— THE PROBLEM —
Please give again, exactly and in full, each line from the one holding "same as the" to the end of the listing.

— PROVIDED ENTRIES —

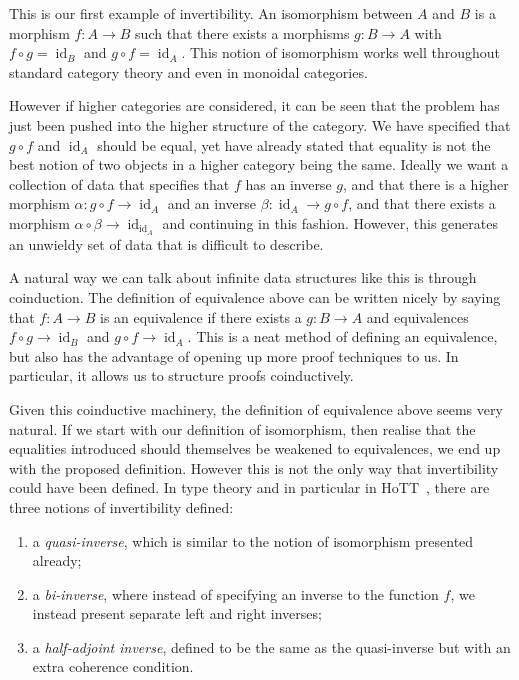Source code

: \documentclass{article}
\DeclareMathOperator{\id}{id}
\begin{document}
This is our first example of invertibility. An isomorphism between
\(A\) and \(B\) is a morphism \(f : A \to B\) such that there exists a
morphisms \(g : B \to A\) with \(f \circ g = \id_B\) and \(g \circ f =
\id_A\). This notion of isomorphism works well throughout standard
category theory and even in monoidal categories.

However if higher categories are considered, it can be seen that the
problem has just been pushed into the higher structure of the
category. We have specified that \(g \circ f\) and \(\id_A\) should be
equal, yet have already stated that equality is not the best notion of
two objects in a higher category being the same. Ideally we want a collection of data
that specifies that \(f\) has an inverse \(g\), and that there is a
higher morphism \(\alpha : g \circ f \to \id_A\) and an inverse
\(\beta : \id_A \to g \circ f\), and that there exists a morphism
\(\alpha \circ \beta \to \id_{\id_A}\) and continuing in this fashion.
However, this generates an unwieldy set of data that is difficult to
describe.

A natural way we can talk about infinite data structures like this is through
coinduction. The definition of equivalence above can be written nicely
by saying that \(f : A \to B\) is an equivalence if there exists a \(g
: B \to A\) and equivalences \(f \circ g \to \id_B\) and \(g \circ f
\to \id_A\). This is a neat method of defining an equivalence, but
also has the advantage of opening up more proof techniques to us. In
particular, it allows us to structure proofs coinductively.

Given this coinductive machinery, the definition of equivalence above
seems very natural. If we start with our definition of isomorphism,
then realise that the equalities introduced should themselves be
weakened to equivalences, we end up with the proposed definition.
However this is not the only way that invertibility could have been
defined. In type theory and in particular in HoTT~\cite{hottbook},
there are three notions of invertibility defined:

\begin{enumerate}
\item a \emph{quasi-inverse}, which is similar to the notion of
  isomorphism presented already;
\item a \emph{bi-inverse}, where instead of specifying an inverse to
  the function \(f\), we instead present separate left and right
  inverses;
\item a \emph{half-adjoint inverse}, defined to be the same as the
  quasi-inverse but with an extra coherence condition.
\end{enumerate}
\end{document}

— SOLUTION FOR THIS EXERCISE —
\item a \emph{half-adjoint inverse}, defined to be the same as the
  quasi-inverse but with an extra coherence condition.
\end{enumerate}
\end{document}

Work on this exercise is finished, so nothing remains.